The BCB advanced in regulating the virtual asset market, highlighting that only authorized and eligible institutions may notify their interest in providing crypto asset intermediation and custody services, through the Unicad system, with simultaneous submission of a technical certification prepared by a qualified independent firm, under BCB Normative Instruction No. 701/2026. Gustavo dos Santos, a representative of Decon, stated that the certification process has raised questions and clarified that the standard does not require a specific certification body or formal assurance – the BCB’s focus is on a document containing a detailed analysis of the requirements, procedures and conclusions, rather than merely a generic declaration of compliance. The regulator also reinforced its cybersecurity warning, highlighting the rise in incidents since mid-2025, with funds diverted in attacks that pass through several stages before reaching virtual asset exchanges, making it even more essential for companies in the sector to operate with robust controls and operational maturity.

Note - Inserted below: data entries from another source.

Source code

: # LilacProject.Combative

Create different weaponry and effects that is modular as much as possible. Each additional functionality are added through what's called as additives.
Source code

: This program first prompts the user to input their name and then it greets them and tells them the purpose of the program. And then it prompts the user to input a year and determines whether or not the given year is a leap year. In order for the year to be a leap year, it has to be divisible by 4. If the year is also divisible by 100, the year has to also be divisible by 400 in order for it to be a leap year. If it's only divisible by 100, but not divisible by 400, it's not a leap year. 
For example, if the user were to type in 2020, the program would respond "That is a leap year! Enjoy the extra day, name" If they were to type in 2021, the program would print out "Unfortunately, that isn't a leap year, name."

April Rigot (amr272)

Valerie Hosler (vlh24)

Central Bank details requirements for operating with virtual assets and reinforces security warning

The Central Bank considered expediting the certification of licensed companies entering the regulated crypto market

2. CVM guides intermediaries on their duties in fixed income trading on the organized OTC market

The Superintendence of Market and Intermediary Relations (SMI) of the CVM published, on April 2, 2026, Circular Letter CVM/SMI No. 2, aimed at reinforcing the obligations applicable to intermediaries operating in the secondary fixed income market on the organized over-the-counter (OTC) market. The document was motivated by (i) the significant growth in trading volume in this segment; (ii) the shift in investor profile; (iii) and the emergence of new trading systems – a scenario that led the technical division to consider a formal guidance on compliance with CVM Resolutions 35 and 135, which address, respectively, intermediation and client relationship duties, and the registration of transactions with organized OTC market administrators. In practice, the Circular Letter signals that the regulator is closely monitoring the evolution of this market and that intermediaries must likewise ensure their operations are properly structured, or risk regulatory violations.

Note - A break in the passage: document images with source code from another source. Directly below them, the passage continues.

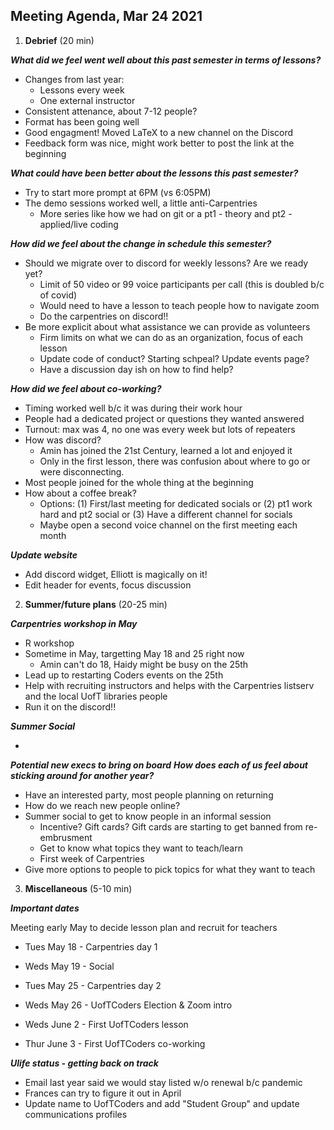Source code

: ## Meeting Agenda, Mar 24 2021

1. **Debrief** (20 min)

__*What did we feel went well about this past semester in terms of lessons?*__

* Changes from last year:  
  * Lessons every week 
  * One external instructor 
* Consistent attenance, about 7-12 people? 
* Format has been going well 
* Good engagment! Moved LaTeX to a new channel on the Discord 
* Feedback form was nice, might work better to post the link at the beginning 

 __*What could have been better about the lessons this past semester?*__
 
 * Try to start more prompt at 6PM (vs 6:05PM) 
 * The demo sessions worked well, a little anti-Carpentries
    * More series like how we had on git or a pt1 - theory and pt2 - applied/live coding
 
 __*How did we feel about the change in schedule this semester?*__
 
 * Should we migrate over to discord for weekly lessons? Are we ready yet? 
    * Limit of 50 video or 99 voice participants per call (this is doubled b/c of covid)
    * Would need to have a lesson to teach people how to navigate zoom
    * Do the carpentries on discord!! 
 * Be more explicit about what assistance we can provide as volunteers 
    * Firm limits on what we can do as an organization, focus of each lesson
    * Update code of conduct? Starting schpeal? Update events page?
    * Have a discussion day ish on how to find help?
 
 __*How did we feel about co-working?*__
 
 * Timing worked well b/c it was during their work hour
 * People had a dedicated project or questions they wanted answered
 * Turnout: max was 4, no one was every week but lots of repeaters 
 * How was discord?
    * Amin has joined the 21st Century, learned a lot and enjoyed it 
    * Only in the first lesson, there was confusion about where to go or were disconnecting. 
 * Most people joined for the whole thing at the beginning
 * How about a coffee break? 
    * Options: (1) First/last meeting for dedicated socials or (2) pt1 work hard and pt2 social or (3) Have a different channel for socials 
    * Maybe open a second voice channel on the first meeting each month 

__*Update website*__

* Add discord widget, Elliott is magically on it! 
* Edit header for events, focus discussion 

2. **Summer/future plans** (20-25 min) 


 __*Carpentries workshop in May*__
 
 * R workshop 
 * Sometime in May, targetting May 18 and 25 right now
    * Amin can't do 18, Haidy might be busy on the 25th 
 * Lead up to restarting Coders events on the 25th 
 * Help with recruiting instructors and helps with the Carpentries listserv and the local UofT libraries people 
 * Run it on the discord!! 
 
 __*Summer Social*__
 
 * 
 
 __*Potential new execs to bring on board*__
  __*How does each of us feel about sticking around for another year?*__
  
 * Have an interested party, most people planning on returning
 * How do we reach new people online? 
 * Summer social to get to know people in an informal session 
    * Incentive? Gift cards? Gift cards are starting to get banned from re-embrusment
    * Get to know what topics they want to teach/learn
    * First week of Carpentries 
 * Give more options to people to pick topics for what they want to teach
 

3. **Miscellaneous** (5-10 min)
 
  __*Important dates*__
 
 Meeting early May to decide lesson plan and recruit for teachers
 
 * Tues May 18 - Carpentries day 1 
 * Weds May 19 - Social 
 
 * Tues May 25 - Carpentries day 2 
 * Weds May 26 - UofTCoders Election & Zoom intro 
 
 * Weds June 2 - First UofTCoders lesson
 * Thur June 3 - First UofTCoders co-working 
 
 __*Ulife status - getting back on track*__
 
 * Email last year said we would stay listed w/o renewal b/c pandemic 
 * Frances can try to figure it out in April 
 * Update name to UofTCoders and add "Student Group" and update communications profiles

CVM's technical area clarifies issues regarding fixed-income transactions carried out by intermediaries in organized over-the-counter markets

CVM/SMI Circular Letter 02/2026

3. CVM records nearly triple the number of suspension orders in 2025, intensifying enforcement against unauthorized market activity

On Thursday (April 9), the CVM released its Sanctioning Activity Report for Q4 2025, with an annual summary revealing a significant intensification of enforcement actions. The most notable figure is the growth in stop orders, which jumped from 13 in 2024 to 37 in 2025, on an upward trend throughout all quarters of the year. Most are related to foreign companies operating without authorization in Brazil that attract clients through digital platforms, frequently offering CFDs, a highly complex product and promises of quick returns. On the enforcement side as a whole, warning letters grew from 388 to 434, investigative proceedings initiated rose from 59 to 92, and proceedings resulting in formal charges went from 76 to 95, with 804 cases ongoing at year-end. Referrals to the Public Prosecutor's Office also increased, from 70 to 95 letters, with a focus on evidence of unauthorized activity, fraud, and fraudulent management and signaling that the regulator is escalating the rigor of its enforcement in line with the growing complexity of the market.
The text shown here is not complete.